Cite as 2024 Ark. App. 262
ARKANSAS COURT OF APPEALS
DIVISION IV
No. CR-23-368
Opinion Delivered April 17, 2024
CURTIS CARNLEY APPEAL FROM THE MILLER
APPELLANT COUNTY CIRCUIT COURT
[NO. 46CR-21-421]
V.
HONORABLE BRENT HALTOM,
STATE OF ARKANSAS JUDGE
APPELLEE
DISMISSED
MIKE MURPHY, Judge
Appellant Curtis Carnley appeals the order of the Miller County Circuit Court
sentencing him to thirty years’ imprisonment in the Arkansas Division of Correction.
Carnley pleaded guilty to second-degree murder in exchange for the thirty-year sentence, but
on appeal he argues that the circuit court erred because it improperly imposed a sentence
greater than the maximum presumptive sentence for the crime. The State moved to dismiss
Carnley’s appeal, arguing that this court lacks jurisdiction to consider Carnley’s argument.
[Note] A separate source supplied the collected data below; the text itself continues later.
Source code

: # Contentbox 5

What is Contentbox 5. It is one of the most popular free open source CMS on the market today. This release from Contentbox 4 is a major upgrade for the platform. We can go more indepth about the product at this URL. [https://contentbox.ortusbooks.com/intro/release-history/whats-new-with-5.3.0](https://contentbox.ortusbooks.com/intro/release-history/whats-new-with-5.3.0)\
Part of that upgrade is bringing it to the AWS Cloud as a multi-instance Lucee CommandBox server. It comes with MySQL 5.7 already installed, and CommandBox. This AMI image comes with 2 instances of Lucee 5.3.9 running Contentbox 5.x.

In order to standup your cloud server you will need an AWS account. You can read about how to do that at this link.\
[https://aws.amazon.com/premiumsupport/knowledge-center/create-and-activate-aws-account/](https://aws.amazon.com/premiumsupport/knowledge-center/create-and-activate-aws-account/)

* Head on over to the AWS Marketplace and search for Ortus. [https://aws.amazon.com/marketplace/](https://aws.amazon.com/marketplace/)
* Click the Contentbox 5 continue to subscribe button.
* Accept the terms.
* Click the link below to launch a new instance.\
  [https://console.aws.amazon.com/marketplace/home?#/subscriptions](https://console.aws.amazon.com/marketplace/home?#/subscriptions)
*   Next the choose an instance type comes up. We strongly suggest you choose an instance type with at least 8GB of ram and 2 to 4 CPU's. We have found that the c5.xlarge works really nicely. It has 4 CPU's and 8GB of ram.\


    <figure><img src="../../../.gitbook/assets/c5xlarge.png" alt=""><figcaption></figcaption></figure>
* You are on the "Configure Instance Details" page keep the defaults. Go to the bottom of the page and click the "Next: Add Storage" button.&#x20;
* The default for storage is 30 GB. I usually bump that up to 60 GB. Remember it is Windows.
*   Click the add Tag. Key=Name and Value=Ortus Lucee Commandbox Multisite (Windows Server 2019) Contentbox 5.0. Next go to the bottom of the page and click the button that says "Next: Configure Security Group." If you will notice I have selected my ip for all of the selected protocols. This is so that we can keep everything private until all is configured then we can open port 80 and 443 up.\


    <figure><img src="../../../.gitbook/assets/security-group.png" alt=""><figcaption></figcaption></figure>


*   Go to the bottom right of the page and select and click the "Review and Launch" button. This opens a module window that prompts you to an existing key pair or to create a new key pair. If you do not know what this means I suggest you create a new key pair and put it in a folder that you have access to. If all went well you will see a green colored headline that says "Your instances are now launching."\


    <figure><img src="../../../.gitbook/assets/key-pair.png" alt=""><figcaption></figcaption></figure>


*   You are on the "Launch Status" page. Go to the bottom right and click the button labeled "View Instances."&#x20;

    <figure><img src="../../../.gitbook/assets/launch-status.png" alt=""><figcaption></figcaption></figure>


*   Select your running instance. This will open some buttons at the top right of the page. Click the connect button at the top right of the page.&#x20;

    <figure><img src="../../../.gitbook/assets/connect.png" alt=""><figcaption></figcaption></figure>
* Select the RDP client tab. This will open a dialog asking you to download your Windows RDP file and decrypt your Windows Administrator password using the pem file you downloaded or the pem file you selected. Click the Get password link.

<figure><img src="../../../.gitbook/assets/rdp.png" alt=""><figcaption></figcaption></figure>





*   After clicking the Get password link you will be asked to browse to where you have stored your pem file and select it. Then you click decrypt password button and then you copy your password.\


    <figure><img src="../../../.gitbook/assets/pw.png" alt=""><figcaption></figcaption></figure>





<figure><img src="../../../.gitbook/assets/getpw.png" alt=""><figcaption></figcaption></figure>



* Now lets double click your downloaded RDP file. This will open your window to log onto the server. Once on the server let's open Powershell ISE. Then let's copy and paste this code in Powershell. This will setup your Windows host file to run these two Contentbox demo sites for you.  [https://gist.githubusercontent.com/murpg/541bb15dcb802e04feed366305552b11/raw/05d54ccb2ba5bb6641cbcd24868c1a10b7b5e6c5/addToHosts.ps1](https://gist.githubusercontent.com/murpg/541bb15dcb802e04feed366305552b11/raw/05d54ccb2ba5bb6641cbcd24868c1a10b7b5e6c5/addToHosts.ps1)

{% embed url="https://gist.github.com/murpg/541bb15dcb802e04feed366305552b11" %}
We grant the State’s motion.
Carnley’s point on appeal is that the circuit court erred by sentencing him to more
than the maximum presumptive sentence of twenty-five years’ imprisonment because the
court failed to attach to the sentencing order the written reasons for its departure as required
by Arkansas Code Annotated section 16-90-804(b)(2)(B) (Supp. 2019). That statute provides
that written reasons are required to be attached to sentencing orders when there are agreed
departures from the presumptive sentence range.
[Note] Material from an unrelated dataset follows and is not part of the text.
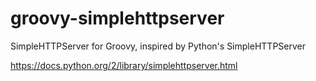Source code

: # groovy-simplehttpserver
SimpleHTTPServer for Groovy, inspired by Python's SimpleHTTPServer

https://docs.python.org/2/library/simplehttpserver.html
After review, we agree with the State that we do not have jurisdiction to hear Carnley’s
appeal.
Absent three exceptions, Arkansas law does not allow for an appeal from a guilty plea.
Ark. R. App. P.–Crim. 1(a); Bradford v. State, 351 Ark. 394, 94 S.W.3d 904 (2003). The first
exception is the one provided by Arkansas Rule of Criminal Procedure 24.3(b), which allows
a defendant to enter a conditional plea of guilty premised on the appeal of the denial of a
suppression motion. The second is when the appeal concerns a posttrial motion challenging
the validity and legality of the sentence itself. Smalley v. State, 2012 Ark. App. 221, at 2–3.
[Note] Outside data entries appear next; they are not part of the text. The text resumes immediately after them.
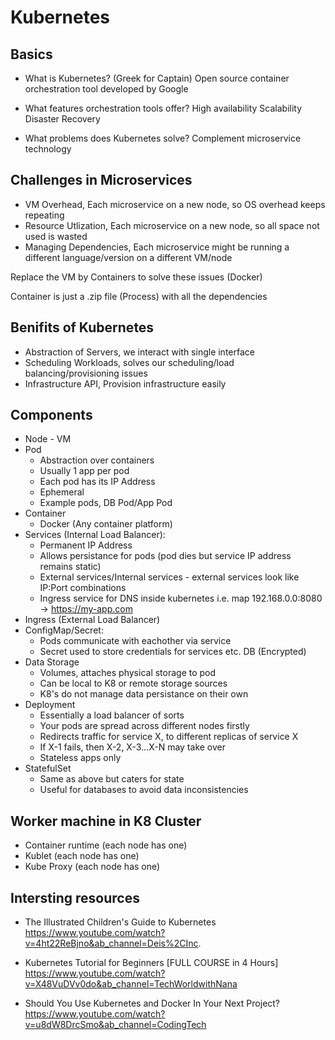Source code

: # Kubernetes

## Basics

- What is Kubernetes? (Greek for Captain)
Open source container orchestration tool developed by Google

- What features orchestration tools offer?
High availability
Scalability
Disaster Recovery

- What problems does Kubernetes solve?
Complement microservice technology

## Challenges in Microservices

- VM Overhead, Each microservice on a new node, so OS overhead keeps repeating
- Resource Utlization, Each microservice on a new node, so all space not used is wasted
- Managing Dependencies, Each microservice might be running a different language/version on a different VM/node

Replace the VM by Containers to solve these issues (Docker)

Container is just a .zip file (Process) with all the dependencies

## Benifits of Kubernetes

- Abstraction of Servers, we interact with single interface
- Scheduling Workloads, solves our scheduling/load balancing/provisioning issues
- Infrastructure API, Provision infrastructure easily

## Components
- Node - VM
- Pod 
    - Abstraction over containers 
    - Usually 1 app per pod
    - Each pod has its IP Address
    - Ephemeral
    - Example pods, DB Pod/App Pod
- Container
    - Docker (Any container platform)
- Services (Internal Load Balancer):
    - Permanent IP Address
    - Allows persistance for pods (pod dies but service IP address remains static)
    - External services/Internal services - external services look like IP:Port combinations
    - Ingress service for DNS inside kubernetes i.e. map 192.168.0.0:8080 -> https://my-app.com
- Ingress (External Load Balancer)
- ConfigMap/Secret:
    - Pods communicate with eachother via service
    - Secret used to store credentials for services etc. DB (Encrypted)
- Data Storage
    - Volumes, attaches physical storage to pod
    - Can be local to K8 or remote storage sources
    - K8's do not manage data persistance on their own
- Deployment
    - Essentially a load balancer of sorts
    - Your pods are spread across different nodes firstly
    - Redirects traffic for service X, to different replicas of service X
    - If X-1 fails, then X-2, X-3...X-N may take over
    - Stateless apps only
- StatefulSet
    - Same as above but caters for state
    - Useful for databases to avoid data inconsistencies


## Worker machine in K8 Cluster

- Container runtime (each node has one) 
- Kublet (each node has one)
- Kube Proxy (each node has one)





## Intersting resources
- The Illustrated Children's Guide to Kubernetes
https://www.youtube.com/watch?v=4ht22ReBjno&ab_channel=Deis%2CInc.

- Kubernetes Tutorial for Beginners [FULL COURSE in 4 Hours]
https://www.youtube.com/watch?v=X48VuDVv0do&ab_channel=TechWorldwithNana

- Should You Use Kubernetes and Docker In Your Next Project?
https://www.youtube.com/watch?v=u8dW8DrcSmo&ab_channel=CodingTech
This is not an appeal from a conditional plea or a posttrial motion. This brings us to the
third exception, which is when there is some alleged error that occurred as part of the
sentencing proceeding, when that proceeding took place separate and apart from the plea
itself. Bradford v. State, 351 Ark. 394, 94 S.W.3d 904 (2003).
Carnley contends that this third exception applies to his case, and he cites Bradford,
supra, for the proposition that because the sentencing hearing was separate from the guilty
plea, the defendant could appeal the sentencing order. Id. at 400, 94 S.W.3d at 908. And
while this is a holding from Bradford, it is only part of the analysis.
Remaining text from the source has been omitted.